# SweetSeeds Jack47 by 7ge:)



## 7greeneyes (Mar 23, 2012)

Warning craptacular pics alert  lol. These pics really don't convey the density and frosted look to this beautiful flower. 

They'll get better, I took these but my photographic genius soon to be wife will be taking the rest. Just wanted to get them on here. I'll smoke tonight and give you guys an "in the moment" review. will be getting brighter lights to take pics with as well...


I will be doing this over time so bear with me. First to get the pics. I grew out 4 femmed , 2 pheno's:

This one was named after very special friend of mine. Moose (the sativa-leaning phenotype). This one began to purple up on the tips but cured to a red green brownish. I'll refine my descriptions as I go...lol. If you have any ?'s please feel free to ask away.

Veg Lighting: 400watt MHConversion
Bloom Lighting: 1000watt HPS (Flowered to 70 daze but another week would of been better  )
Medium: FoxFarms Ocean Forest amended w/ 20% perlite
Nutrients: FoxFarms Big Bloom (yes, in veg as well) and Molasses.

Growers Tilt: (9/10) other then my mess up on a seed not taking, this was a very solid and easy grow. It loved the FFOF in the later stages of their life and bloomed w/o any problems. These feminized seeds expressed no mixed sex and budded huge early on and poured out the resin like it was a stuck pig from Day One of the flip. Must say a pleasure to grow and to still grow. There were two pheno's expressed. Pheno#1 was about equivalent density of a skunk plant with med. hard buds that we're so sticky and the other was Pheno#2 which expressed nugs dense enough to beat baby seals to death with but just didn't mature quick enough imo/e. Much Love to Sweetseeds for releasing a great product for a very reasonable price.
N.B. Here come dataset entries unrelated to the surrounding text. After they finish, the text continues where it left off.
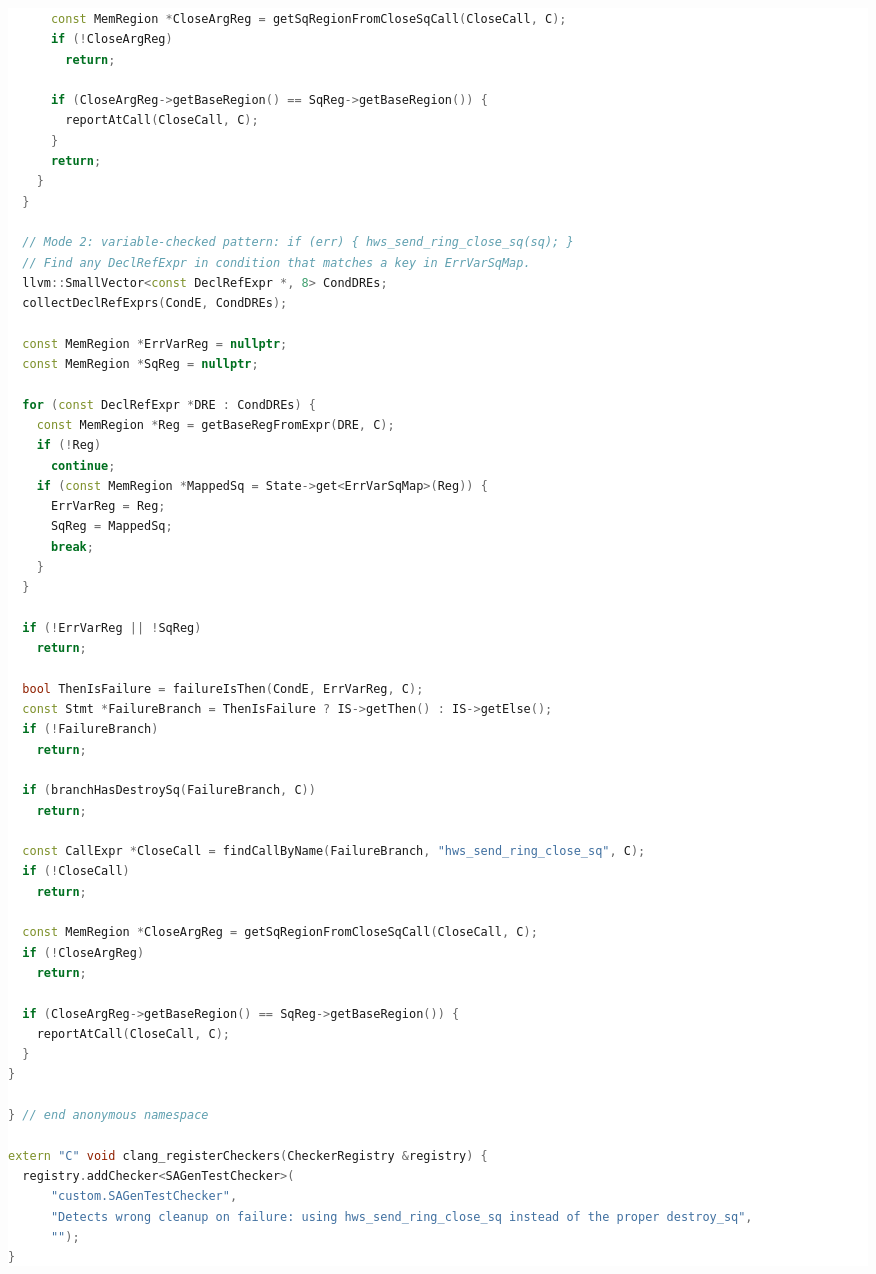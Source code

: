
 ```cpp
      const MemRegion *CloseArgReg = getSqRegionFromCloseSqCall(CloseCall, C);
      if (!CloseArgReg)
        return;

      if (CloseArgReg->getBaseRegion() == SqReg->getBaseRegion()) {
        reportAtCall(CloseCall, C);
      }
      return;
    }
  }

  // Mode 2: variable-checked pattern: if (err) { hws_send_ring_close_sq(sq); }
  // Find any DeclRefExpr in condition that matches a key in ErrVarSqMap.
  llvm::SmallVector<const DeclRefExpr *, 8> CondDREs;
  collectDeclRefExprs(CondE, CondDREs);

  const MemRegion *ErrVarReg = nullptr;
  const MemRegion *SqReg = nullptr;

  for (const DeclRefExpr *DRE : CondDREs) {
    const MemRegion *Reg = getBaseRegFromExpr(DRE, C);
    if (!Reg)
      continue;
    if (const MemRegion *MappedSq = State->get<ErrVarSqMap>(Reg)) {
      ErrVarReg = Reg;
      SqReg = MappedSq;
      break;
    }
  }

  if (!ErrVarReg || !SqReg)
    return;

  bool ThenIsFailure = failureIsThen(CondE, ErrVarReg, C);
  const Stmt *FailureBranch = ThenIsFailure ? IS->getThen() : IS->getElse();
  if (!FailureBranch)
    return;

  if (branchHasDestroySq(FailureBranch, C))
    return;

  const CallExpr *CloseCall = findCallByName(FailureBranch, "hws_send_ring_close_sq", C);
  if (!CloseCall)
    return;

  const MemRegion *CloseArgReg = getSqRegionFromCloseSqCall(CloseCall, C);
  if (!CloseArgReg)
    return;

  if (CloseArgReg->getBaseRegion() == SqReg->getBaseRegion()) {
    reportAtCall(CloseCall, C);
  }
}

} // end anonymous namespace

extern "C" void clang_registerCheckers(CheckerRegistry &registry) {
  registry.addChecker<SAGenTestChecker>(
      "custom.SAGenTestChecker",
      "Detects wrong cleanup on failure: using hws_send_ring_close_sq instead of the proper destroy_sq",
      "");
}
```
Yield per plant was roughly 3.5 to 4 oz'ers but could of gotten alot more if my lamp hadn't gone out (and took less tester samples :stoned::rofl: )during veg and stretched like a SOB...*sigh*

Smell: (8/10)Hash then pungently Sweet with a hint of cedar or something woodsy...an open jar of cured J47 smells just like cream cheese, I kid you not. Delicious.
Taste: (9/10)There's not enough O's in the word smooth to describe this. First sensation is that of hash, then Very sweet, with a peppery undertone but with no harshness whatsoever, a truely unique taste experience for me that is quite pleasing. Notes of Floral and aromatic wood. (it's been about three months since I first jarred her)
Expansion: (9/10) It seems like you exhale double the amount of smoke you inhale. So velvety smooth with a nice cure.
Density: (8/10)
Buzz: (8/10) Creeping head high (bout 5 minutes b4 you're going woah, I...am...pleasantly buzzed), initially lasted four hours but now about 21/2 because of tolerance build up. There's a bit of body stone (~15%) but mostly clear, non-anxiety inducing head high (85%). Quite functional and inspirational, makes me motivated.
Duration: (9/10) on the virgin hit it was 2.5 hrs. indi dom 4+hrs. on sat dom then the high begins to wane to a non-burnout finish. Now after acclimation the chosen pheno last a good 21/2+ hours.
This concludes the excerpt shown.